Name : Akbar
Affiliation : Temple University School of Medicine
Academic Degree: Emeritus Professor of Radiology and Former professor of Orthopedic Surgery
Resident : ----------------
Gender : Female
Age : 31
31 year-old female, no clinical history
Imaging Procedures and Findings
Right hip plain radiograph (image 1) demonstrates two (a large well-defined and a small ill-defined) calcified nodules in right inguinal region. Distal metaphysis of the right femur (image 2) shows dense and eburnated tumor with sunburst periosteal reaction and new bone formation. There is extension into the soft tissues. These findings are consistent with Osteosarcoma and inguinal lymph node metastases. Lateral skull radiograph (image 3) reveals parallel cortical calcifications suggesting the tram-track sign in Sturge-Weber syndrome. However, it does not mean that there is any relationship between SWS and osteosarcoma unless further significant number of cases is reported.
Osteosarcomas usually arise in the metaphyseal portion of long bones, most frequently at the distal end of the femur, the proximal end of the tibia, and the proximal end of the humerus. Osteosarcomas, radiographically, produce all varieties of bone change. They may be extremely dense, or vary but little from the normal, or cause almost total bone destruction, or present as an admixture. Almost invariably the periosteal reaction admixed with new bone formation along the vessels in osteosarcoma is highly irregular and interrupted. The "sunbursts" and "onion-peel" types of periosteal response are classic examples. The osteoblastic responses are generally referred to as "reactive bone," "new bone formation," or just "increased bone density," appellations as nonspecific as their roentgen appearances. Usually benign bone responses are sharply demarcated and easily differentiated from their surroundings. Malignant neoplastic responses lack this differentiation; their borders blend imperceptibly with surrounding bone. Sometimes osteoblastic responses display characteristic bone patterns, with trabeculae and haversian canals, and may very properly be called "new bone" formation. New bone formations may be benign or malignant; radiographically they are differentiated by the uniformity of their density and margins. The less uniform the density and the less definite the margins, the greater the likelihood of their being malignant. The tram-track sign is seen on skull radiographs as gyriform, curvilinear, parallel opacities that have the appearance of calcifications.

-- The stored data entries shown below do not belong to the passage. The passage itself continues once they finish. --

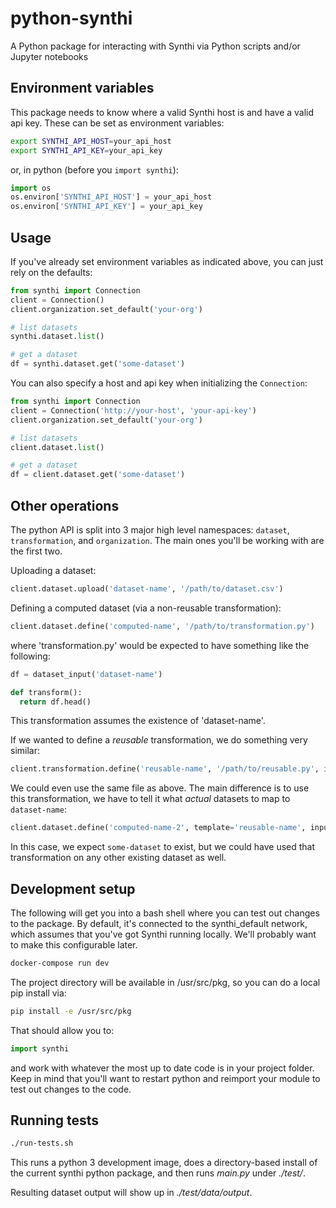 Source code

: # python-synthi

A Python package for interacting with Synthi via Python scripts and/or Jupyter notebooks

## Environment variables

This package needs to know where a valid Synthi host is and have a valid api key. These
can be set as environment variables:

```bash
export SYNTHI_API_HOST=your_api_host
export SYNTHI_API_KEY=your_api_key
```

or, in python (before you `import synthi`):

```python
import os
os.environ['SYNTHI_API_HOST'] = your_api_host
os.environ['SYNTHI_API_KEY'] = your_api_key
```

## Usage

If you've already set environment variables as indicated above, you can
just rely on the defaults:

```python
from synthi import Connection
client = Connection()
client.organization.set_default('your-org')

# list datasets
synthi.dataset.list()

# get a dataset
df = synthi.dataset.get('some-dataset')
```

You can also specify a host and api key when initializing the `Connection`:

```python
from synthi import Connection
client = Connection('http://your-host', 'your-api-key')
client.organization.set_default('your-org')

# list datasets
client.dataset.list()

# get a dataset
df = client.dataset.get('some-dataset')
```

## Other operations

The python API is split into 3 major high level namespaces: `dataset`, `transformation`, and `organization`. The main ones you'll be working with are the first two.

Uploading a dataset:

```python
client.dataset.upload('dataset-name', '/path/to/dataset.csv')
```

Defining a computed dataset (via a non-reusable transformation):

```python
client.dataset.define('computed-name', '/path/to/transformation.py')
```

where 'transformation.py' would be expected to have something like the following:

```python
df = dataset_input('dataset-name')

def transform():
  return df.head()
```

This transformation assumes the existence of 'dataset-name'.

If we wanted to define a *reusable* transformation, we do something very similar:

```python
client.transformation.define('reusable-name', '/path/to/reusable.py', inputs=['dataset-name'])
```

We could even use the same file as above. The main difference is to use this transformation, we have to tell it what *actual* datasets to map to `dataset-name`:

```python
client.dataset.define('computed-name-2', template='reusable-name', inputs={ 'dataset-name': 'some-dataset'})
```

In this case, we expect `some-dataset` to exist, but we could have used that transformation on any other existing dataset as well.

## Development setup

The following will get you into a bash shell where you can test out changes
to the package. By default, it's connected to the synthi_default network, which
assumes that you've got Synthi running locally. We'll probably want to make this
configurable later.

```bash
docker-compose run dev
```

The project directory will be available in /usr/src/pkg, so you can do a local
pip install via:

```bash
pip install -e /usr/src/pkg
```

That should allow you to:

```python
import synthi
```

and work with whatever the most up to date code is in your project folder.
Keep in mind that you'll want to restart python and reimport your module to
test out changes to the code.

## Running tests

```bash
./run-tests.sh
```

This runs a python 3 development image, does a directory-based install of the current synthi
python package, and then runs *main.py* under *./test/*.

Resulting dataset output will show up in *./test/data/output*.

The tram-track sign is produced by cortical calcifications that result from leptomeningeal vascular malformations found in patients with Sturge-Weber syndrome.

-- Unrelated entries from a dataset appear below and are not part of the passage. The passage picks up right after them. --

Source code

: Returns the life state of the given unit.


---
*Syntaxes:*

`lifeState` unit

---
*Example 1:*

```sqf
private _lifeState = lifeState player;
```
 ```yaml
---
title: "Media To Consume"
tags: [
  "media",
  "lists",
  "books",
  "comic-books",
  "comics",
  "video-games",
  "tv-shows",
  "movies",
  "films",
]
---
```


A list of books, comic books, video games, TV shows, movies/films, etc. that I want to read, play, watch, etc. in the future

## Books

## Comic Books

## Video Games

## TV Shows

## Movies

Osteosarcoma with proximal lymphadenopathy and Sturge-Weber syndrome
1-Bonakdarpour, A. Reinus, W. R. and Khurana, J. S.: Diagnostic Imaging of Musculoskeletal Diseases, A Systematic Approach. Springer, 2010, PP 265-273 2- Edeiken J: Roentgen Diagnosis of Diseases of Bone, 2nd ed. Baltimore: Mosby, 1978, pp 939-966. 3-Akpinar E. The Tram-Track Sign: Cortical Calcifications. Radiology. 2004; 231:515-516.